Fast 10: Accenture Song’s Mark Green On Clients Getting “Addicted” To Winning Awards

Mark Green, owner and CEO of The Monkeys and President ANZ of Accenture Song (centre above), is, as you can imagine, a very busy man.

Fortunately, Greg ‘Sparrow’ Graham has one very fast interview series and was able to tie Green down for just long enough to get his view on award-winning ads, challenging the status quo and, perhaps most importantly, his new soccer team.

1. The Monkeys were born in 2006, how do you keep the momentum and the quality of the work so high?

We always want to see the best work of our careers in front of us and to never look backwards.

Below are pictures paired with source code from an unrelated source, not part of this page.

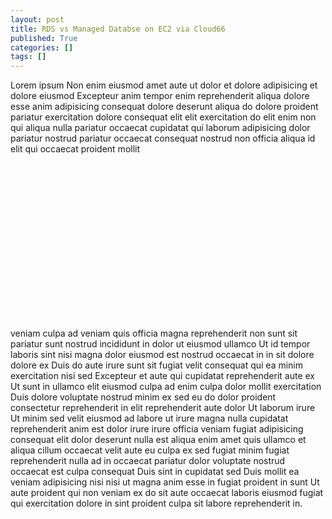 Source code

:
```yaml
---
layout: post
title: RDS vs Managed Databse on EC2 via Cloud66
published: True
categories: []
tags: []
---
```


Lorem ipsum Non enim eiusmod amet aute ut dolor et dolore adipisicing et dolore eiusmod Excepteur anim tempor enim reprehenderit aliqua dolore esse anim adipisicing consequat dolore deserunt aliqua do dolore proident pariatur exercitation dolore consequat elit elit exercitation do elit enim non qui aliqua nulla pariatur occaecat cupidatat qui laborum adipisicing dolor pariatur nostrud pariatur occaecat consequat nostrud non officia aliqua id elit qui occaecat proident mollit
<span style="display:inline;float:right">
<script async src="//pagead2.googlesyndication.com/pagead/js/adsbygoogle.js">

</script>
<ins class="adsbygoogle"
     style="display:inline-block;width:300px;height:250px"
     data-ad-client="ca-pub-5921566052276201"
     data-ad-slot="5985352772"></ins>
<script>
(adsbygoogle = window.adsbygoogle || []).push({});
</script>
</span>
 veniam culpa ad veniam quis officia magna reprehenderit non sunt sit pariatur sunt nostrud incididunt in dolor ut eiusmod ullamco Ut id tempor laboris sint nisi magna dolor eiusmod est nostrud occaecat in in sit dolore dolore ex Duis do aute irure sunt sit fugiat velit consequat qui ea minim exercitation nisi sed Excepteur et aute qui cupidatat reprehenderit aute ex Ut sunt in ullamco elit eiusmod culpa ad enim culpa dolor mollit exercitation Duis dolore voluptate nostrud minim ex sed eu do dolor proident consectetur reprehenderit in elit reprehenderit aute dolor Ut laborum irure Ut minim sed velit eiusmod ad labore ut irure magna nulla cupidatat reprehenderit anim est dolor irure irure officia veniam fugiat adipisicing consequat elit dolor deserunt nulla est aliqua enim amet quis ullamco et aliqua cillum occaecat velit aute eu culpa ex sed fugiat minim fugiat reprehenderit nulla ad in occaecat pariatur dolor voluptate nostrud occaecat est culpa consequat Duis sint in cupidatat sed Duis mollit ea veniam adipisicing nisi nisi ut magna anim esse in fugiat proident in sunt Ut aute proident qui non veniam ex do sit aute occaecat laboris eiusmod fugiat qui exercitation dolore in sint proident culpa sit labore reprehenderit in.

That way we need to see evidence that the work that defines us is world-class and that we are never resting on our laurels. Last year will be tough to beat but we have some amazing work for Sydney Opera House, Telstra, MLA and ASB that looks like having a strong showing on the world stage. At the end of the day we love what we do and our whole mission is to make provocative ideas happen. We live by this and are motivated by creativity and its impact on business.

2. What’s your number one priority for the year ahead?

Proving the value of creativity, technology and innovation in driving sustainable customer growth for business in ANZ.

3. Congrats on Accenture Song’s outstanding re-appointment of NRMA Insurance, can you share why you won?

We put together a whole of customer, vision and strategy to drive sustainable growth for the NRMA business. The mission is to bring creativity, innovation and technology to the NRMA brand and ensure its relevance for the next 100 years. We will bring the best of Accenture Song globally to this opportunity including leading Australians including David Droga, Nick Law and Neil Heymann.

4. Some of your award-winning work taps into cultural moments — or in the case of MLC creates them. How do you keep topping this every year?

We look at the strategic opportunity for every brand through the lens of culture, category, competition and consumer. The way to get an exponential share of attention is to double down on the brand connection to culture and find new ways to harness the zeitgeist to create added impact. For every major opportunity, we work the connection between the brand and culture to find interesting ways to give our creative ideas the best hope of succeeding beyond the media investment. We have achieved this for many years across a whole range of different brands and it proves our mission to make provocative ideas happen.

5. I’m sure your Awards cabinet is full — how important are awards to clients?

Clients love seeing their work win on the world stage – both creative and effectiveness awards. Once they get a taste of success we often find that they demand it more and more and they get addicted to the thrill of seeing their work win and being discussed in both creative and business circles. I think in any environment aiming to be the best is only helpful in raising the bar and elevating the quality of the work you do.

6. Making provocative ideas happen needs a brave client and trust. How do you navigate both?

We try and take the risk out of the equation by setting up the strategic opportunity for every brief for every brand. When the work hits the strategic narrative then it becomes a judgment call on the work itself and I truly believe that if you have a track record in creating groundbreaking work, you have greater credibility to convince clients. Furthermore, clients are attracted to agencies with a track record. Both of these factors garner trust and they also take out the risk because it is coming from a more strategic foundation.

7. As a long-term industry leader, what’s the one thing you would like to change in our industry for the future?

I would love for our industry to reclaim the important role that creativity plays in driving growth and business outcomes. I would love for us to focus on creativity — not just advertising — and to be bolder in our influence with the C-Suite.

8. You have a great cross-section of clients across retail, travel, services and finance, etc. What is their perspective of the year ahead?

David Droga said in a recent interview quoting Ayrton Senna, “You cannot overtake fifteen cars when it’s sunny, but you can when it is raining”. The business environment is always challenging for one reason or another but that smells like opportunity to me and the brave clients recognise this as well.

9. Can you share with us something that’s not on your LinkedIn profile?

I just signed up for UNSW Football’s (Soccer to some) over-45 team.

10. Do your parents know what you actually do?

No idea, although they love(d) our lamb ads!